Werknemers/bedrijfsleiders die regelmatig onderweg zijn in opdracht voor hun zaak kunnen hiervoor vergoed worden met een forfaitaire dagvergoeding. De Administratie gaat ervan uit dat de werknemer/bedrijfsleider wel 5 uur onderweg moet zijn om hiervan te genieten. De middag moet in die 5 uur dan wel begrepen zijn.

Men moet echter wel een zeer degelijke verantwoording kunnen voorleggen.
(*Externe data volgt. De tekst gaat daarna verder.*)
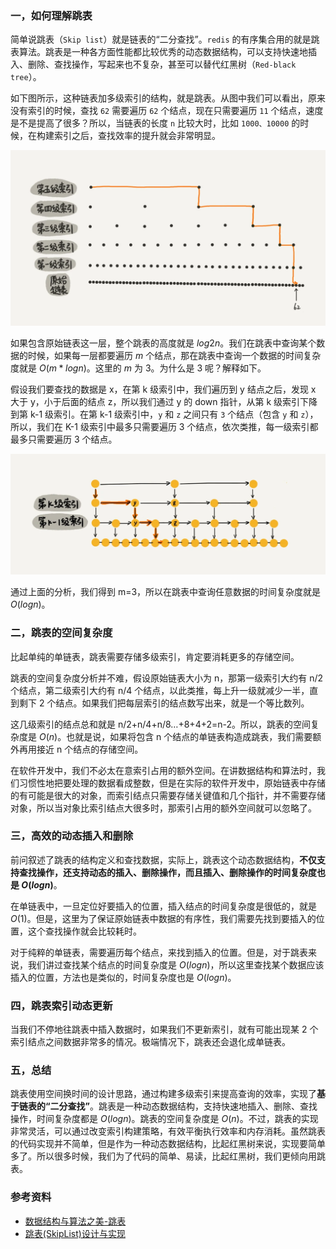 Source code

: ### 一，如何理解跳表

简单说跳表（`Skip list`）就是链表的“二分查找”。`redis` 的有序集合用的就是跳表算法。跳表是一种各方面性能都比较优秀的动态数据结构，可以支持快速地插入、删除、查找操作，写起来也不复杂，甚至可以替代红黑树（`Red-black tree`）。

如下图所示，这种链表加多级索引的结构，就是跳表。从图中我们可以看出，原来没有索引的时候，查找 `62` 需要遍历 `62` 个结点，现在只需要遍历 `11` 个结点，速度是不是提高了很多？所以，当链表的长度 `n` 比较大时，比如 `1000、10000` 的时候，在构建索引之后，查找效率的提升就会非常明显。

![skip_list](../../data/images/skip_list.png)

如果包含原始链表这一层，整个跳表的高度就是 $log2n$。我们在跳表中查询某个数据的时候，如果每一层都要遍历 $m$ 个结点，那在跳表中查询一个数据的时间复杂度就是 $O(m*logn)$。这里的 $m$ 为 $3$。为什么是 3 呢？解释如下。

假设我们要查找的数据是 x，在第 k 级索引中，我们遍历到 y 结点之后，发现 x 大于 y，小于后面的结点 z，所以我们通过 y 的 down 指针，从第 k 级索引下降到第 k-1 级索引。在第 k-1 级索引中，`y` 和 `z` 之间只有 `3` 个结点（包含 `y` 和 `z`），所以，我们在 K-1 级索引中最多只需要遍历 3 个结点，依次类推，每一级索引都最多只需要遍历 3 个结点。

![skip_list](../../data/images/skip_list2.png)

通过上面的分析，我们得到 m=3，所以在跳表中查询任意数据的时间复杂度就是 $O(logn)$。

### 二，跳表的空间复杂度

比起单纯的单链表，跳表需要存储多级索引，肯定要消耗更多的存储空间。

跳表的空间复杂度分析并不难，假设原始链表大小为 n，那第一级索引大约有 n/2 个结点，第二级索引大约有 n/4 个结点，以此类推，每上升一级就减少一半，直到剩下 2 个结点。如果我们把每层索引的结点数写出来，就是一个等比数列。

这几级索引的结点总和就是 n/2+n/4+n/8…+8+4+2=n-2。所以，跳表的空间复杂度是 $O(n)$。也就是说，如果将包含 n 个结点的单链表构造成跳表，我们需要额外再用接近 n 个结点的存储空间。

在软件开发中，我们不必太在意索引占用的额外空间。在讲数据结构和算法时，我们习惯性地把要处理的数据看成整数，但是在实际的软件开发中，原始链表中存储的有可能是很大的对象，而索引结点只需要存储关键值和几个指针，并不需要存储对象，所以当对象比索引结点大很多时，那索引占用的额外空间就可以忽略了。

### 三，高效的动态插入和删除

前问叙述了跳表的结构定义和查找数据，实际上，跳表这个动态数据结构，**不仅支持查找操作，还支持动态的插入、删除操作，而且插入、删除操作的时间复杂度也是 $O(logn)$**。

在单链表中，一旦定位好要插入的位置，插入结点的时间复杂度是很低的，就是 $O(1)$。但是，这里为了保证原始链表中数据的有序性，我们需要先找到要插入的位置，这个查找操作就会比较耗时。

对于纯粹的单链表，需要遍历每个结点，来找到插入的位置。但是，对于跳表来说，我们讲过查找某个结点的时间复杂度是 $O(logn)$，所以这里查找某个数据应该插入的位置，方法也是类似的，时间复杂度也是 $O(logn)$。

### 四，跳表索引动态更新

当我们不停地往跳表中插入数据时，如果我们不更新索引，就有可能出现某 2 个索引结点之间数据非常多的情况。极端情况下，跳表还会退化成单链表。

### 五，总结

跳表使用空间换时间的设计思路，通过构建多级索引来提高查询的效率，实现了**基于链表的“二分查找”**。跳表是一种动态数据结构，支持快速地插入、删除、查找操作，时间复杂度都是 $O(logn)$。跳表的空间复杂度是 $O(n)$。不过，跳表的实现非常灵活，可以通过改变索引构建策略，有效平衡执行效率和内存消耗。虽然跳表的代码实现并不简单，但是作为一种动态数据结构，比起红黑树来说，实现要简单多了。所以很多时候，我们为了代码的简单、易读，比起红黑树，我们更倾向用跳表。

### 参考资料

+ [数据结构与算法之美-跳表](https://time.geekbang.org/column/article/42896)
+ [跳表(SkipList)设计与实现
](https://leetcode-cn.com/circle/article/gRlksy/)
Kent men dergelijke vergoedingen toe, dan kan men best in een agenda aantonen naar waar, naar wie en hoelang de werknemer/bedrijfsleider weg was.

Onze tabel die deze vergoeding aangeeft, werd heden aangepast.
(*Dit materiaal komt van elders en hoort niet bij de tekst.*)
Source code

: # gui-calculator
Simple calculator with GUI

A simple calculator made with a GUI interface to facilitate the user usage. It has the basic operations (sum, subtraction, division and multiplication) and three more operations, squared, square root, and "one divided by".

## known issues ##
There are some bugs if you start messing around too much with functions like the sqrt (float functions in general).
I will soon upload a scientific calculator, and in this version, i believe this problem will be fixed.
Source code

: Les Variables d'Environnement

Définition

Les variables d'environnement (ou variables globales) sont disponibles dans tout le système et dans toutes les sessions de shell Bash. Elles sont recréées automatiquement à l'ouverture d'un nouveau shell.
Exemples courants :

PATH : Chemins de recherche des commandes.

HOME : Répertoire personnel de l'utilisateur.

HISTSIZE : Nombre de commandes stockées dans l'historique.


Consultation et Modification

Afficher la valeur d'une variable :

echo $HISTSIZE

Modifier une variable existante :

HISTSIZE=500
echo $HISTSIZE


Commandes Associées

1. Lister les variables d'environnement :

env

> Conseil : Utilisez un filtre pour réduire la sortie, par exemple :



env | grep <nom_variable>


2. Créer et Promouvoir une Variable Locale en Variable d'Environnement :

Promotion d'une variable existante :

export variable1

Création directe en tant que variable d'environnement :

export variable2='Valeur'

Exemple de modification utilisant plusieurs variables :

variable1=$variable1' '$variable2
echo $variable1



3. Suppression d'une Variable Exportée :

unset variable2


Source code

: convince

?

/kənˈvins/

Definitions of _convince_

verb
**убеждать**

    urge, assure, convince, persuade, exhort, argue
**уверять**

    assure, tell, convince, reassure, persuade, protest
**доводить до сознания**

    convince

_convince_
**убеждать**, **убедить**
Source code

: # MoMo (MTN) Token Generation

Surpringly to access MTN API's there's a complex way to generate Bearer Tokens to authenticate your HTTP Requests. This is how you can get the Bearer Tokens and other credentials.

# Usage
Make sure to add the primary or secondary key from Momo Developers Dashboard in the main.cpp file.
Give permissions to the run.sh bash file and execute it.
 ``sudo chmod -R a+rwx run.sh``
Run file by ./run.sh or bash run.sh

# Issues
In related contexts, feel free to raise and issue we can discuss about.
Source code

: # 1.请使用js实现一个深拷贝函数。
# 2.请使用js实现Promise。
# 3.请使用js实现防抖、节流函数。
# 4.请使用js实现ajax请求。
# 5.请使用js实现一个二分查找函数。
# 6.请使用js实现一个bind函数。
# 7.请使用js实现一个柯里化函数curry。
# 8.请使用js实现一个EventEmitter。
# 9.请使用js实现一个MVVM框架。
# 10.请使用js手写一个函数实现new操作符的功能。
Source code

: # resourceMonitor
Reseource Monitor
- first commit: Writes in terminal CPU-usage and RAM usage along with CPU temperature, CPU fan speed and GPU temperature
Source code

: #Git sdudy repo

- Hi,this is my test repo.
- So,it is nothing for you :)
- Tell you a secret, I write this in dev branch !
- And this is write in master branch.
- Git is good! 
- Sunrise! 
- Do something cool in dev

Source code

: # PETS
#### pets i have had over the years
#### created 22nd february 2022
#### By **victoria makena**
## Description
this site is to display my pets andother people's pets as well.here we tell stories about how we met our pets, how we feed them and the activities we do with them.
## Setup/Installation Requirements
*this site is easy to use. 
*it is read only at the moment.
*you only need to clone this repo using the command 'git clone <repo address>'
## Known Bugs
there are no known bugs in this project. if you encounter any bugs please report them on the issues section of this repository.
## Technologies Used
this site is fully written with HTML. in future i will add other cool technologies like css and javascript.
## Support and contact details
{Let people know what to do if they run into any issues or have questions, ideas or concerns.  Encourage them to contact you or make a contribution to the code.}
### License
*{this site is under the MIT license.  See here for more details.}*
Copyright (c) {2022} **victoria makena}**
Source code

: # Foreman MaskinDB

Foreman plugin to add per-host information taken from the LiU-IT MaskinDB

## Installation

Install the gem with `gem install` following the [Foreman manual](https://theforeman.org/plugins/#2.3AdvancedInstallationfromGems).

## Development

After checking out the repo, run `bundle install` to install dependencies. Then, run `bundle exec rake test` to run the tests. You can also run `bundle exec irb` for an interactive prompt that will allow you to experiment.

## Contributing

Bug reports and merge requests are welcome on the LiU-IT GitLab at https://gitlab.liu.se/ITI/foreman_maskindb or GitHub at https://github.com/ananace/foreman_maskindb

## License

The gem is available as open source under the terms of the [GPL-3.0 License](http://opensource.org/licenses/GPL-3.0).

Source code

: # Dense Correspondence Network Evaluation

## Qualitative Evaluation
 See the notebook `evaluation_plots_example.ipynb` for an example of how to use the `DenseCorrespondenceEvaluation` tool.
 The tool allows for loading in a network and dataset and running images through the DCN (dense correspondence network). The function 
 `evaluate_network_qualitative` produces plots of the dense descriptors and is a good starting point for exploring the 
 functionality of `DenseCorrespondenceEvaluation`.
Deze regeling geldt enkel voor vennootschappen en niet voor eenmanszaken.

 

Gevolgen op fiscaal vlak:

De forfaitaire vergoedingen, die de werkgever toekent als terugbetaling van verblijfskosten gemaakt door een werknemer tijdens zijn beroepsverplaatsingen, zijn niet belastbaar voor de werknemer.
Voor de vennootschap is die vergoeding voor 100% aftrekbaar. Het zijn geen ‘gewone’ restaurantkosten in de fiscale zin van het woord en dus hoeft de aftrek ervan niet beperkt te worden.

 

Gevolgen op sociaal vlak:

In zijn instructies van het 3de kwartaal 2010 vermeldt de RSZ een lijst van de verschillende posten waarvoor de RSZ een forfaitaire raming aanvaardt, alsook de bedragen en de voorwaarden waarin zij mogen worden toegepast. De RSZ aanvaardt vandaag 30 euro voor een overnachting.
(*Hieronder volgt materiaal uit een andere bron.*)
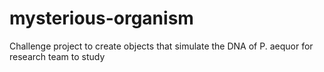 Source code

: # mysterious-organism
Challenge project to create objects that simulate the DNA of P. aequor for research team to study
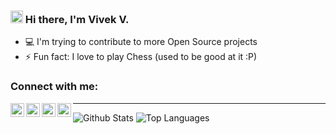 ### <img src="https://media.giphy.com/media/l15xvlS8trI0vLQIWb/giphy.gif" alt="Hi.gif" width="20px"> Hi there, I'm Vivek V.

- 💻 I'm trying to contribute to more Open Source projects
- ⚡ Fun fact: I love to play Chess (used to be good at it :P)

### Connect with me:

[<img align="left" alt="vivekv1996 | Facebook" width="22px" src="https://cdn.jsdelivr.net/npm/simple-icons@v3/icons/facebook.svg" />][facebook]
[<img align="left" alt="vivekv96 | Instagram" width="22px" src="https://cdn.jsdelivr.net/npm/simple-icons@v3/icons/instagram.svg" />][instagram]
[<img align="left" alt="vivekv96 | Twitter" width="22px" src="https://cdn.jsdelivr.net/npm/simple-icons@v3/icons/twitter.svg" />][twitter]
[<img align="left" alt="vivekv96 | LinkedIn" width="22px" src="https://cdn.jsdelivr.net/npm/simple-icons@v3/icons/linkedin.svg" />][linkedin]

---

![Github Stats](https://github-readme-stats.vercel.app/api?username=vivekv96&show_icons=true&include_all_commits=true&theme=highcontrast&count_private=true)
![Top Languages](https://github-readme-stats.vercel.app/api/top-langs/?username=vivekv96&layout=compact&theme=highcontrast)

[facebook]: https://www.facebook.com/vivekv1996
[twitter]: https://twitter.com/vivekv96
[instagram]: https://instagram.com/iamvivekv1996
[linkedin]: https://linkedin.com/in/vivekv96
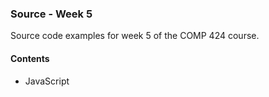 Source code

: ### Source - Week 5

Source code examples for week 5 of the COMP 424 course.

#### Contents
* JavaScript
Dit bedrag wordt beperkt tot de dagen waarop de werknemer moet blijven logeren in de omgeving van een werf of van een werkplek wanneer het omwille van de afstand voor hem niet redelijk is naar huis te keren. Dit bedrag dekt de kosten van avondmaal, overnachting en ontbijt.

Wanneer de werknemer niet blijft logeren, aanvaardt de RSZ de toekenning van volgende bedragen:

  • een baanvergoeding van 8 EUR;
  • een vergoeding van 6 EUR voor maaltijdkosten wanneer de werknemer geen eten kan meenemen. Die maaltijdvergoeding kan niet worden toegekend wanneer de werknemer maaltijdcheques met een patronale tegemoetkoming krijgt.

Verder legt de RSZ de volgende voorwaarden op en preciseert bovendien:

  • de vergoedingen voor verblijfskosten gelden slechts voor niet-sedentaire werknemers. Met niet-sedentair bedoelt de RSZ de werknemer die zich in de loop van de dag moet verplaatsen en dus niet kan beschikken over de sanitaire installaties van de werkgever of van een filiaal van hem (bijvoorbeeld: toiletten, stortbaden, eetzaal). De werknemer moet dus privé-accommodatie gebruiken;
  • de niet-sedentaire werknemer moet meer dan 4 uur op een dag op de baan zijn;
  • er mag geen onderscheid worden gemaakt tussen de hiërarchische niveaus (zoals in de fiscaliteit);
  • de werknemers die één of meer opeenvolgende dagen op dezelfde plaats werken (bijvoorbeeld op een werf) of bij dezelfde opdrachtgever, hebben niet de hoedanigheid van niet-sedentaire werknemer. De RSZ stelt dat die plaats de plaats van tewerkstelling wordt en dat de werknemer er gebruik kan maken van de sanitaire installaties (tenzij het tegengestelde kan worden aangetoond). Alleen in dat geval kan er gedacht worden aan de toekenning van maaltijdcheques.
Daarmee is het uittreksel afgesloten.